What you need to do - Count the lines in the records below that contain the word "used", and give that figure alone.

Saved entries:
"""

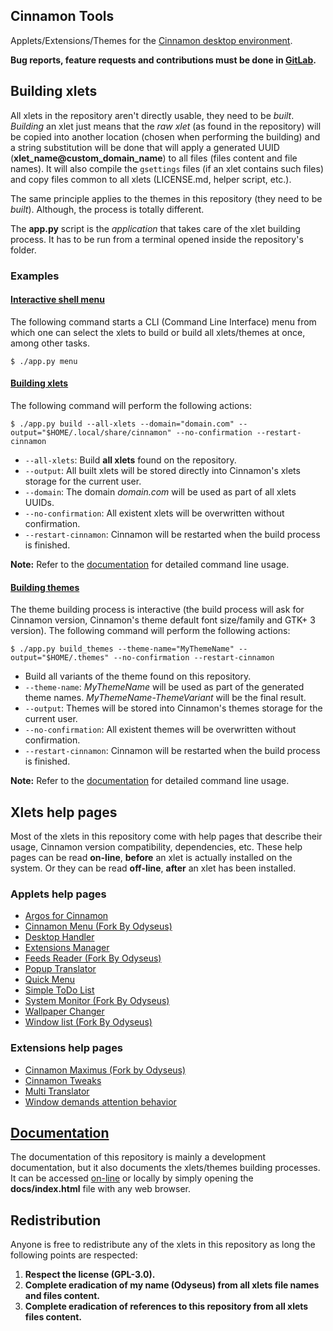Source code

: 
## Cinnamon Tools

Applets/Extensions/Themes for the [Cinnamon desktop environment](https://github.com/linuxmint/Cinnamon).

**Bug reports, feature requests and contributions must be done in [GitLab](https://gitlab.com/Odyseus/CinnamonTools).**

## Building xlets

All xlets in the repository aren't directly usable, they need to be *built*. *Building* an xlet just means that the *raw xlet* (as found in the repository) will be copied into another location (chosen when performing the building) and a string substitution will be done that will apply a generated UUID (**xlet_name@custom_domain_name**) to all files (files content and file names). It will also compile the `gsettings` files (if an xlet contains such files) and copy files common to all xlets (LICENSE.md, helper script, etc.).

The same principle applies to the themes in this repository (they need to be *built*). Although, the process is totally different.

The **app.py** script is the *application* that takes care of the xlet building process. It has to be run from a terminal opened inside the repository's folder.

### Examples

#### [Interactive shell menu](https://odyseus.gitlab.io/CinnamonTools/includes/cinnamontools-usage.html#app-py-menu-command)

The following command starts a CLI (Command Line Interface) menu from which one can select the xlets to build or build all xlets/themes at once, among other tasks.

```shell
$ ./app.py menu
```

#### [Building xlets](https://odyseus.gitlab.io/CinnamonTools/includes/cinnamontools-usage.html#app-py-build-command)

The following command will perform the following actions:

```shell
$ ./app.py build --all-xlets --domain="domain.com" --output="$HOME/.local/share/cinnamon" --no-confirmation --restart-cinnamon
```

- `--all-xlets`: Build **all xlets** found on the repository.
- `--output`: All built xlets will be stored directly into Cinnamon's xlets storage for the current user.
- `--domain`: The domain *domain.com* will be used as part of all xlets UUIDs.
- `--no-confirmation`: All existent xlets will be overwritten without confirmation.
- `--restart-cinnamon`: Cinnamon will be restarted when the build process is finished.

**Note:** Refer to the [documentation](#documentation) for detailed command line usage.

#### [Building themes](https://odyseus.gitlab.io/CinnamonTools/includes/cinnamontools-usage.html#app-py-build-themes-command)

The theme building process is interactive (the build process will ask for Cinnamon version, Cinnamon's theme default font size/family and GTK+ 3 version). The following command will perform the following actions:

```shell
$ ./app.py build_themes --theme-name="MyThemeName" --output="$HOME/.themes" --no-confirmation --restart-cinnamon
```

- Build all variants of the theme found on this repository.
- `--theme-name`: *MyThemeName* will be used as part of the generated theme names. *MyThemeName-ThemeVariant* will be the final result.
- `--output`: Themes will be stored into Cinnamon's themes storage for the current user.
- `--no-confirmation`: All existent themes will be overwritten without confirmation.
- `--restart-cinnamon`: Cinnamon will be restarted when the build process is finished.

**Note:** Refer to the [documentation](#documentation) for detailed command line usage.

## Xlets help pages

Most of the xlets in this repository come with help pages that describe their usage, Cinnamon version compatibility, dependencies, etc. These help pages can be read **on-line**, **before** an xlet is actually installed on the system. Or they can be read **off-line**, **after** an xlet has been installed.

### Applets help pages

- [Argos for Cinnamon](https://odyseus.gitlab.io/CinnamonTools/_static/xlets_help_pages/0ArgosForCinnamon/index.html)
- [Cinnamon Menu (Fork By Odyseus)](https://odyseus.gitlab.io/CinnamonTools/_static/xlets_help_pages/0CinnamonMenuForkByOdyseus/index.html)
- [Desktop Handler](https://odyseus.gitlab.io/CinnamonTools/_static/xlets_help_pages/0DesktopHandler/index.html)
- [Extensions Manager](https://odyseus.gitlab.io/CinnamonTools/_static/xlets_help_pages/0ExtensionsManager/index.html)
- [Feeds Reader (Fork By Odyseus)](https://odyseus.gitlab.io/CinnamonTools/_static/xlets_help_pages/0FeedsByJonbrettForkByOdyseus/index.html)
- [Popup Translator](https://odyseus.gitlab.io/CinnamonTools/_static/xlets_help_pages/0PopupTranslator/index.html)
- [Quick Menu](https://odyseus.gitlab.io/CinnamonTools/_static/xlets_help_pages/0QuickMenu/index.html)
- [Simple ToDo List](https://odyseus.gitlab.io/CinnamonTools/_static/xlets_help_pages/0SimpleToDoList/index.html)
- [System Monitor (Fork By Odyseus)](https://odyseus.gitlab.io/CinnamonTools/_static/xlets_help_pages/0SystemMonitorByOrcusForkByOdyseus/index.html)
- [Wallpaper Changer](https://odyseus.gitlab.io/CinnamonTools/_static/xlets_help_pages/0WallpaperChangerApplet/index.html)
- [Window list (Fork By Odyseus)](https://odyseus.gitlab.io/CinnamonTools/_static/xlets_help_pages/0WindowListForkByOdyseus/index.html)

### Extensions help pages

- [Cinnamon Maximus (Fork by Odyseus)](https://odyseus.gitlab.io/CinnamonTools/_static/xlets_help_pages/0CinnamonMaximusForkByOdyseus/index.html)
- [Cinnamon Tweaks](https://odyseus.gitlab.io/CinnamonTools/_static/xlets_help_pages/0CinnamonTweaks/index.html)
- [Multi Translator](https://odyseus.gitlab.io/CinnamonTools/_static/xlets_help_pages/0MultiTranslatorExtension/index.html)
- [Window demands attention behavior](https://odyseus.gitlab.io/CinnamonTools/_static/xlets_help_pages/0WindowDemandsAttentionBehavior/index.html)

## [Documentation](https://odyseus.gitlab.io/CinnamonTools)

The documentation of this repository is mainly a development documentation, but it also documents the xlets/themes building processes. It can be accessed [on-line](https://odyseus.gitlab.io/CinnamonTools) or locally by simply opening the **docs/index.html** file with any web browser.

## Redistribution

Anyone is free to redistribute any of the xlets in this repository as long the following points are respected:

1. **Respect the license (GPL-3.0).**
2. **Complete eradication of my name (Odyseus) from all xlets file names and files content.**
3. **Complete eradication of references to this repository from all xlets files content.**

"""

Exercise response - 2